======== Recorded data ========

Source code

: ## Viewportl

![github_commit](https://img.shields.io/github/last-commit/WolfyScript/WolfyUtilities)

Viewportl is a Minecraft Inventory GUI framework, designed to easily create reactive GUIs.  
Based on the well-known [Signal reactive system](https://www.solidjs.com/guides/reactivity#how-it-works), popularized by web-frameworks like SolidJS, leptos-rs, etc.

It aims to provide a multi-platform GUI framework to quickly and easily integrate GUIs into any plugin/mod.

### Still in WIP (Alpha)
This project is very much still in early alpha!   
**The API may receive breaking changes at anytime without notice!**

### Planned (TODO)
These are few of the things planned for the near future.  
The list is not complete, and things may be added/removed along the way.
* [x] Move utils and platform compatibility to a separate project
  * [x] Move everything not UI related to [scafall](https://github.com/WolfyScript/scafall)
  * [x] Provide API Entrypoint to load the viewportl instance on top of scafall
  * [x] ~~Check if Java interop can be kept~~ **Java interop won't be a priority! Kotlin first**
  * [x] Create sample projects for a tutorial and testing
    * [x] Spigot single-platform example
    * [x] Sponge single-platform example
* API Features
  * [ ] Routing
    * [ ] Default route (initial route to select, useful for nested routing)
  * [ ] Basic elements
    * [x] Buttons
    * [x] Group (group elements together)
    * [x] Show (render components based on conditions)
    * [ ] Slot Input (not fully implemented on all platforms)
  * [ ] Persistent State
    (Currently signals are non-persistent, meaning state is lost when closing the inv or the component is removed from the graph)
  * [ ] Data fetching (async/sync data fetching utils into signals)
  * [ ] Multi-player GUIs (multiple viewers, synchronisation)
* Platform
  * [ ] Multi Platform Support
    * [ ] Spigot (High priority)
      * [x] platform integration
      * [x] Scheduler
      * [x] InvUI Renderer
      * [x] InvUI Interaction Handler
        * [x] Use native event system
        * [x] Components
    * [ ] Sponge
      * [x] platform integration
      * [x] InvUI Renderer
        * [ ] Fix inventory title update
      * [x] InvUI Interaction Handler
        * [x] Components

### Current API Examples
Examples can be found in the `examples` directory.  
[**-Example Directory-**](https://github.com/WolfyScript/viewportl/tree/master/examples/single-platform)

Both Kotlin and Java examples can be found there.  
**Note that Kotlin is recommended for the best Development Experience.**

========

Task details:
Write out each entry again, character for character.

Response to the task:
Source code

: ## Viewportl

![github_commit](https://img.shields.io/github/last-commit/WolfyScript/WolfyUtilities)

Viewportl is a Minecraft Inventory GUI framework, designed to easily create reactive GUIs.  
Based on the well-known [Signal reactive system](https://www.solidjs.com/guides/reactivity#how-it-works), popularized by web-frameworks like SolidJS, leptos-rs, etc.

It aims to provide a multi-platform GUI framework to quickly and easily integrate GUIs into any plugin/mod.

### Still in WIP (Alpha)
This project is very much still in early alpha!   
**The API may receive breaking changes at anytime without notice!**

### Planned (TODO)
These are few of the things planned for the near future.  
The list is not complete, and things may be added/removed along the way.
* [x] Move utils and platform compatibility to a separate project
  * [x] Move everything not UI related to [scafall](https://github.com/WolfyScript/scafall)
  * [x] Provide API Entrypoint to load the viewportl instance on top of scafall
  * [x] ~~Check if Java interop can be kept~~ **Java interop won't be a priority! Kotlin first**
  * [x] Create sample projects for a tutorial and testing
    * [x] Spigot single-platform example
    * [x] Sponge single-platform example
* API Features
  * [ ] Routing
    * [ ] Default route (initial route to select, useful for nested routing)
  * [ ] Basic elements
    * [x] Buttons
    * [x] Group (group elements together)
    * [x] Show (render components based on conditions)
    * [ ] Slot Input (not fully implemented on all platforms)
  * [ ] Persistent State
    (Currently signals are non-persistent, meaning state is lost when closing the inv or the component is removed from the graph)
  * [ ] Data fetching (async/sync data fetching utils into signals)
  * [ ] Multi-player GUIs (multiple viewers, synchronisation)
* Platform
  * [ ] Multi Platform Support
    * [ ] Spigot (High priority)
      * [x] platform integration
      * [x] Scheduler
      * [x] InvUI Renderer
      * [x] InvUI Interaction Handler
        * [x] Use native event system
        * [x] Components
    * [ ] Sponge
      * [x] platform integration
      * [x] InvUI Renderer
        * [ ] Fix inventory title update
      * [x] InvUI Interaction Handler
        * [x] Components

### Current API Examples
Examples can be found in the `examples` directory.  
[**-Example Directory-**](https://github.com/WolfyScript/viewportl/tree/master/examples/single-platform)

Both Kotlin and Java examples can be found there.  
**Note that Kotlin is recommended for the best Development Experience.**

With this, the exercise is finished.